CEO Charles Scharf's pay was $21,350,906. Last year 42.2 percent of shareholders voted against CEO pay at Wells Fargo, largely for concerns that pay was not sufficiently aligned with performance. And in response the company raised his pay. That is too simplistic a narrative – the company did make some positive changes to its compensation plan -- but it is also factually accurate.

As the company put it, they “approved enhancements to our disclosure and several structural changes to our executive compensation program.” Specifically:

·         “Increased the weight of Performance Shares in the CEO’s equity mix to 65% with the remaining 35% in Restricted Share Rights (RSRs) (previously, split 50% / 50%)

·          Reintroduced relative Return on Tangible Common Equity (ROTCE) performance in our Performance Share design, weighted at 25% (previously, 100% absolute ROTCE)

·          Increased the target performance goal required for three year average absolute ROTCE performance to achieve a target payout or above

·          Re-evaluated the structure and rigor of TSR in the Performance Share Award (PSA) program; payouts will be adjusted upward by 20% if our TSR is at or above the 75th percentile and will be reduced by 20% if our TSR is below the 25th percentile, and there will be no upward adjustment if our absolute TSR is negative.”

Let’s look more closely at that last sentence. As I understand it, what Wells Fargo is saying is that they are committing to not giving an upward adjustment on bonus if the company is performing better than its peers, but all of them are losing shareholders money. This is not something to brag about. Of course there should be no upward adjustment to a bonus if shareholders are losing money. That should be obvious. Unfortunately, it does need to be stated explicitly. Also, it only highlights the potential for bonuses to receive a 20 percent upward adjustment if the TSR is barely positive.

Throughout the proxy statement the company attempts to justify the pay by identifying improved factors of performance to explain the increase, including improvements in revenue and net income. Wells Fargo customer satisfaction is critical for bank success. The increase in net income as a metric is a positive for the bank if it means it has created a product customer like, but not necessarily if it springs from higher fees.

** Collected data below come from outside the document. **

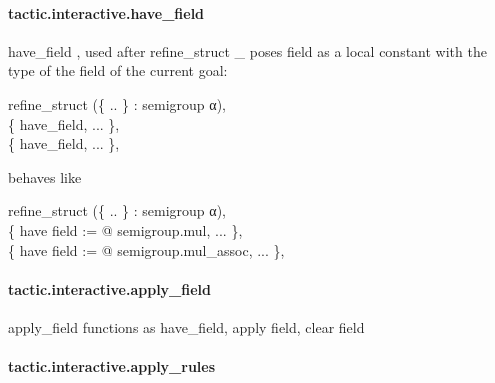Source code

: \documentclass{article}
\begin{document}
\paragraph{tactic.interactive.have\_field}
\par
\colorbox[RGB]{253,246,227}{{{{\color[RGB]{101, 123, 131} have\_field }}}}, used after 
\colorbox[RGB]{253,246,227}{{{{\color[RGB]{101, 123, 131} refine\_struct \_ }}}} poses 
\colorbox[RGB]{253,246,227}{{{{\color[RGB]{101, 123, 131} field }}}} as a local constant
with the type of the field of the current goal:
\\
\colorbox[RGB]{253,246,227}{\parbox{4.5in}{{{{\color[RGB]{101, 123, 131} refine\_struct (\{ .. \} : semigroup α),
 }}}\\
{{{\color[RGB]{101, 123, 131} \{ have\_field, ... \},
 }}}\\
{{{\color[RGB]{101, 123, 131} \{ have\_field, ... \},
 }}}\\

}}\par
behaves like
\\
\colorbox[RGB]{253,246,227}{\parbox{4.5in}{{{{\color[RGB]{101, 123, 131} refine\_struct (\{ .. \} : semigroup α),
 }}}\\
{{{\color[RGB]{101, 123, 131} \{  }}}{{{\color[RGB]{133, 153, 0} have }}}{{{\color[RGB]{101, 123, 131}  field  }}}{{{\color[RGB]{181, 137, 0} := }}}{{{\color[RGB]{101, 123, 131}   }}}{{{\color[RGB]{181, 137, 0} @ }}}{{{\color[RGB]{101, 123, 131} semigroup.mul, ... \},
 }}}\\
{{{\color[RGB]{101, 123, 131} \{  }}}{{{\color[RGB]{133, 153, 0} have }}}{{{\color[RGB]{101, 123, 131}  field  }}}{{{\color[RGB]{181, 137, 0} := }}}{{{\color[RGB]{101, 123, 131}   }}}{{{\color[RGB]{181, 137, 0} @ }}}{{{\color[RGB]{101, 123, 131} semigroup.mul\_assoc, ... \},
 }}}\\

}}\paragraph{tactic.interactive.apply\_field}
\par
\colorbox[RGB]{253,246,227}{{{{\color[RGB]{101, 123, 131} apply\_field }}}} functions as 
\colorbox[RGB]{253,246,227}{{{{\color[RGB]{101, 123, 131} have\_field, apply field, clear field }}}}\paragraph{tactic.interactive.apply\_rules}
\par
\end{document}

Or more fees. All of this of course happens in the context of Wells Fargo’s troubled history and on-going litigation.

ISS has recommended shareholders vote against the proposal according to Reuters, “ISS said changes the bank made then still left concerns, such as that financial accomplishments the bank highlighted for setting 2021 pay ‘are not entirely consistent with those highlighted in the prior year without specific rationale provided,’ according to its report.

ISS also called out Scharf’s $2.5 million salary, which I first wrote about when he was hired in 2020.